• Task requirements
At the line containing "Load your dataset.", begin repeating lines exactly, and stop only after the final line of the records below.

--- Extracted material Enclosed Below ---

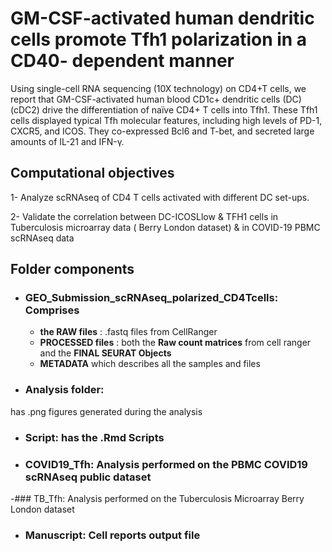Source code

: # GM-CSF-activated human dendritic cells promote Tfh1 polarization in a CD40- dependent manner

Using single-cell RNA sequencing  (10X technology) on CD4+T cells, we report that GM-CSF-activated human blood CD1c+ dendritic cells (DC) (cDC2) drive the differentiation of naïve CD4+ T cells into Tfh1. These Tfh1 cells displayed typical Tfh molecular features, including high levels of PD-1, CXCR5, and ICOS. They co-expressed Bcl6 and T-bet, and secreted large amounts of IL-21 and IFN-γ. 

## Computational objectives

1- Analyze scRNAseq of CD4 T cells activated with different DC set-ups.

2- Validate the correlation between DC-ICOSLlow & TFH1 cells in Tuberculosis microarray data ( Berry London dataset) & in COVID-19 PBMC scRNAseq data 

## Folder components
- ### GEO_Submission_scRNAseq_polarized_CD4Tcells: Comprises 
  - **the RAW files** : .fastq files from CellRanger
  - **PROCESSED files** : both the **Raw count matrices** from cell ranger and the **FINAL SEURAT Objects** 
  - **METADATA** which describes all the samples and files
  
- ### Analysis folder:
has .png figures generated during the analysis
- ### Script: has the .Rmd Scripts
- ### COVID19_Tfh: Analysis performed on the PBMC COVID19 scRNAseq public dataset
-### TB_Tfh: Analysis performed on the Tuberculosis Microarray Berry London dataset
- ### Manuscript: Cell reports output file 

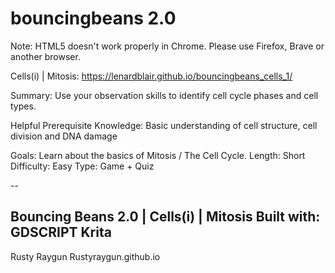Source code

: # bouncingbeans 2.0

Note: HTML5 doesn't work properly in Chrome. Please use Firefox, Brave or another browser.

Cells(i) | Mitosis: 
https://lenardblair.github.io/bouncingbeans_cells_1/

Summary: Use your observation skills to identify cell cycle phases and cell types. 

Helpful Prerequisite Knowledge: Basic understanding of cell structure, cell division and DNA damage

Goals: Learn about the basics of Mitosis / The Cell Cycle. 
Length: Short
Difficulty: Easy
Type: Game + Quiz 

--

Bouncing Beans 2.0 | Cells(i) | Mitosis
Built with:
GDSCRIPT
Krita
--
Rusty Raygun
Rustyraygun.github.io

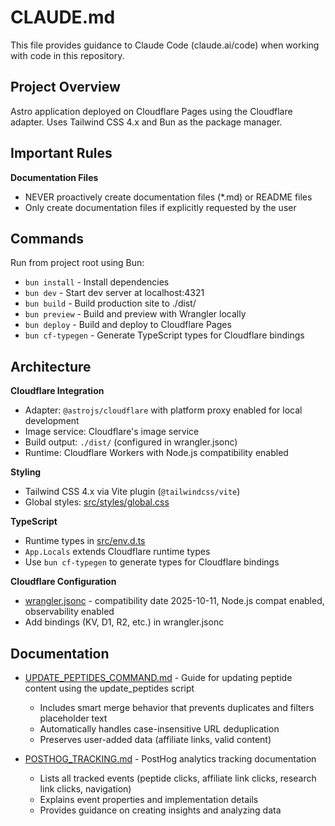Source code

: # CLAUDE.md

This file provides guidance to Claude Code (claude.ai/code) when working with code in this repository.

## Project Overview

Astro application deployed on Cloudflare Pages using the Cloudflare adapter. Uses Tailwind CSS 4.x and Bun as the package manager.

## Important Rules

**Documentation Files**
- NEVER proactively create documentation files (*.md) or README files
- Only create documentation files if explicitly requested by the user

## Commands

Run from project root using Bun:

- `bun install` - Install dependencies
- `bun dev` - Start dev server at localhost:4321
- `bun build` - Build production site to ./dist/
- `bun preview` - Build and preview with Wrangler locally
- `bun deploy` - Build and deploy to Cloudflare Pages
- `bun cf-typegen` - Generate TypeScript types for Cloudflare bindings

## Architecture

**Cloudflare Integration**
- Adapter: `@astrojs/cloudflare` with platform proxy enabled for local development
- Image service: Cloudflare's image service
- Build output: `./dist/` (configured in wrangler.jsonc)
- Runtime: Cloudflare Workers with Node.js compatibility enabled

**Styling**
- Tailwind CSS 4.x via Vite plugin (`@tailwindcss/vite`)
- Global styles: [src/styles/global.css](src/styles/global.css)

**TypeScript**
- Runtime types in [src/env.d.ts](src/env.d.ts)
- `App.Locals` extends Cloudflare runtime types
- Use `bun cf-typegen` to generate types for Cloudflare bindings

**Cloudflare Configuration**
- [wrangler.jsonc](wrangler.jsonc) - compatibility date 2025-10-11, Node.js compat enabled, observability enabled
- Add bindings (KV, D1, R2, etc.) in wrangler.jsonc

## Documentation

- [UPDATE_PEPTIDES_COMMAND.md](UPDATE_PEPTIDES_COMMAND.md) - Guide for updating peptide content using the update_peptides script
  - Includes smart merge behavior that prevents duplicates and filters placeholder text
  - Automatically handles case-insensitive URL deduplication
  - Preserves user-added data (affiliate links, valid content)

- [POSTHOG_TRACKING.md](POSTHOG_TRACKING.md) - PostHog analytics tracking documentation
  - Lists all tracked events (peptide clicks, affiliate link clicks, research link clicks, navigation)
  - Explains event properties and implementation details
  - Provides guidance on creating insights and analyzing data
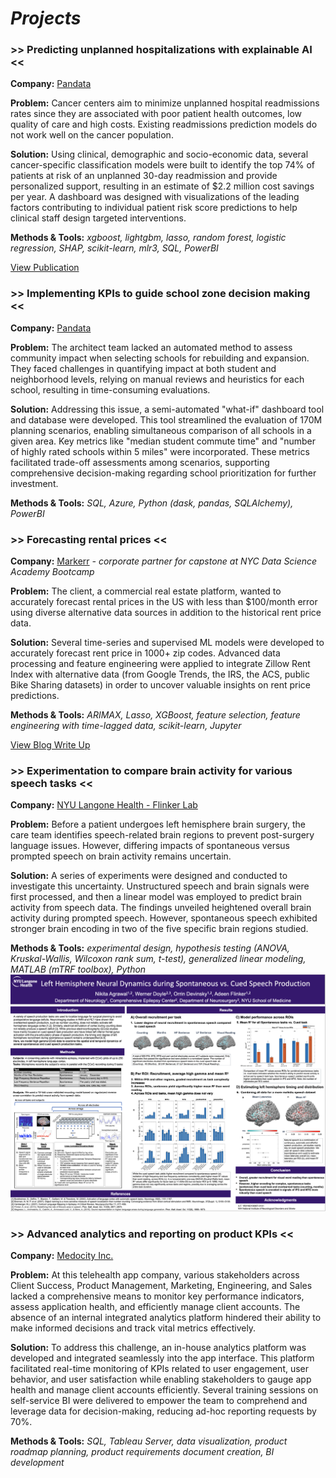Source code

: # *Projects* 

### >> Predicting unplanned hospitalizations with explainable AI <<   

**Company:** [Pandata](https://pandata.co/) 

**Problem:** Cancer centers aim to minimize unplanned hospital readmissions rates since they are associated with poor patient health outcomes, low quality of care and high costs. Existing readmissions prediction models do not work well on the cancer population. 

**Solution:** Using clinical, demographic and socio-economic data, several cancer-specific classification models were built to identify the top 74% of patients at risk of an unplanned 30-day readmission and provide personalized support, resulting in an estimate of $2.2 million cost savings per year. A dashboard was designed with visualizations of the leading factors contributing to individual patient risk score predictions to help clinical staff design targeted interventions. 

**Methods & Tools:** *xgboost, lightgbm, lasso, random forest, logistic regression, SHAP, scikit-learn, mlr3, SQL, PowerBI*

[View Publication](https://ascopubs.org/doi/full/10.1200/CCI.22.00143?role=tab)

### >> Implementing KPIs to guide school zone decision making <<

**Company:** [Pandata](https://pandata.co/)

**Problem:** The architect team lacked an automated method to assess community impact when selecting schools for rebuilding and expansion. They faced challenges in quantifying impact at both student and neighborhood levels, relying on manual reviews and heuristics for each school, resulting in time-consuming evaluations. 

**Solution:** Addressing this issue, a semi-automated "what-if" dashboard tool and database were developed. This tool streamlined the evaluation of 170M planning scenarios, enabling simultaneous comparison of all schools in a given area. Key metrics like "median student commute time" and "number of highly rated schools within 5 miles" were incorporated. These metrics facilitated trade-off assessments among scenarios, supporting comprehensive decision-making regarding school prioritization for further investment.
 
**Methods & Tools:** *SQL, Azure, Python (dask, pandas, SQLAlchemy), PowerBI* 

### >> Forecasting rental prices <<

**Company:** [Markerr](https://markerr.com/) *-  corporate partner for capstone at NYC Data Science Academy Bootcamp*  

**Problem:** The client, a commercial real estate platform, wanted to accurately forecast rental prices in the US with less than $100/month error using diverse alternative data sources in addition to the historical rent price data. 

**Solution:** Several time-series and supervised ML models were developed to accurately forecast rent price in 1000+ zip codes. Advanced data processing and feature engineering were applied to integrate Zillow Rent Index with alternative data (from Google Trends, the IRS, the ACS, public Bike Sharing datasets) in order to uncover valuable insights on rent price predictions.

**Methods & Tools:** *ARIMAX, Lasso, XGBoost, feature selection, feature engineering with time-lagged data, scikit-learn, Jupyter*   

[View Blog Write Up](https://nycdatascience.com/blog/student-works/data-driven-supervised-models-forecasting-u-s-rent-prices/) 

### >> Experimentation to compare brain activity for various speech tasks << 
  
**Company:** [NYU Langone Health - Flinker Lab](https://flinkerlab.org/)

**Problem:** Before a patient undergoes left hemisphere brain surgery, the care team identifies speech-related brain regions to prevent post-surgery language issues. However, differing impacts of spontaneous versus prompted speech on brain activity remains uncertain. 

**Solution:** A series of experiments were designed and conducted to investigate this uncertainty. Unstructured speech and brain signals were first processed, and then a linear model was employed to predict brain activity from speech data. The findings unveiled heightened overall brain activity during prompted speech. However, spontaneous speech exhibited stronger brain encoding in two of the five specific brain regions studied.

**Methods & Tools:** *experimental design, hypothesis testing (ANOVA, Kruskal-Wallis, Wilcoxon rank sum, t-test), generalized linear modeling, MATLAB (mTRF toolbox), Python*  
![Data Blitz Talk and Poster Presented at CNS 2020](/assets/images/Agrawal_CNS_poster.png)

### >> Advanced analytics and reporting on product KPIs <<    
  
**Company:** [Medocity Inc.](https://www.medocity.com/platform/)

**Problem:** At this telehealth app company, various stakeholders across Client Success, Product Management, Marketing, Engineering, and Sales lacked a comprehensive means to monitor key performance indicators, assess application health, and efficiently manage client accounts. The absence of an internal integrated analytics platform hindered their ability to make informed decisions and track vital metrics effectively.

**Solution:** To address this challenge, an in-house analytics platform was developed and integrated seamlessly into the app interface. This platform facilitated real-time monitoring of KPIs related to user engagement, user behavior, and user satisfaction while enabling stakeholders to gauge app health and manage client accounts efficiently. Several training sessions on self-service BI were delivered to empower the team to comprehend and leverage data for decision-making, reducing ad-hoc reporting requests by 70%. 

**Methods & Tools:** *SQL, Tableau Server, data visualization, product roadmap planning, product requirements document creation, BI development*  
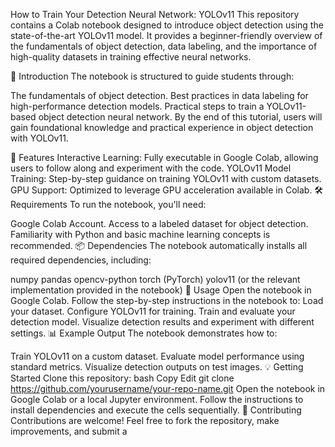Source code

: How to Train Your Detection Neural Network: YOLOv11
This repository contains a Colab notebook designed to introduce object detection using the state-of-the-art YOLOv11 model. It provides a beginner-friendly overview of the fundamentals of object detection, data labeling, and the importance of high-quality datasets in training effective neural networks.

📘 Introduction
The notebook is structured to guide students through:

The fundamentals of object detection.
Best practices in data labeling for high-performance detection models.
Practical steps to train a YOLOv11-based object detection neural network.
By the end of this tutorial, users will gain foundational knowledge and practical experience in object detection with YOLOv11.

🚀 Features
Interactive Learning: Fully executable in Google Colab, allowing users to follow along and experiment with the code.
YOLOv11 Model Training: Step-by-step guidance on training YOLOv11 with custom datasets.
GPU Support: Optimized to leverage GPU acceleration available in Colab.
🛠️ Requirements
To run the notebook, you'll need:

Google Colab Account.
Access to a labeled dataset for object detection.
Familiarity with Python and basic machine learning concepts is recommended.
📦 Dependencies
The notebook automatically installs all required dependencies, including:

numpy
pandas
opencv-python
torch (PyTorch)
yolov11 (or the relevant implementation provided in the notebook)
🔧 Usage
Open the notebook in Google Colab.
Follow the step-by-step instructions in the notebook to:
Load your dataset.
Configure YOLOv11 for training.
Train and evaluate your detection model.
Visualize detection results and experiment with different settings.
📊 Example Output
The notebook demonstrates how to:

Train YOLOv11 on a custom dataset.
Evaluate model performance using standard metrics.
Visualize detection outputs on test images.
💡 Getting Started
Clone this repository:
bash
Copy
Edit
git clone https://github.com/yourusername/your-repo-name.git
Open the notebook in Google Colab or a local Jupyter environment.
Follow the instructions to install dependencies and execute the cells sequentially.
🤝 Contributing
Contributions are welcome! Feel free to fork the repository, make improvements, and submit a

--- End of Enclosed Extracted material ---

• Answer below
Load your dataset.
Configure YOLOv11 for training.
Train and evaluate your detection model.
Visualize detection results and experiment with different settings.
📊 Example Output
The notebook demonstrates how to:

Train YOLOv11 on a custom dataset.
Evaluate model performance using standard metrics.
Visualize detection outputs on test images.
💡 Getting Started
Clone this repository:
bash
Copy
Edit
git clone https://github.com/yourusername/your-repo-name.git
Open the notebook in Google Colab or a local Jupyter environment.
Follow the instructions to install dependencies and execute the cells sequentially.
🤝 Contributing
Contributions are welcome! Feel free to fork the repository, make improvements, and submit a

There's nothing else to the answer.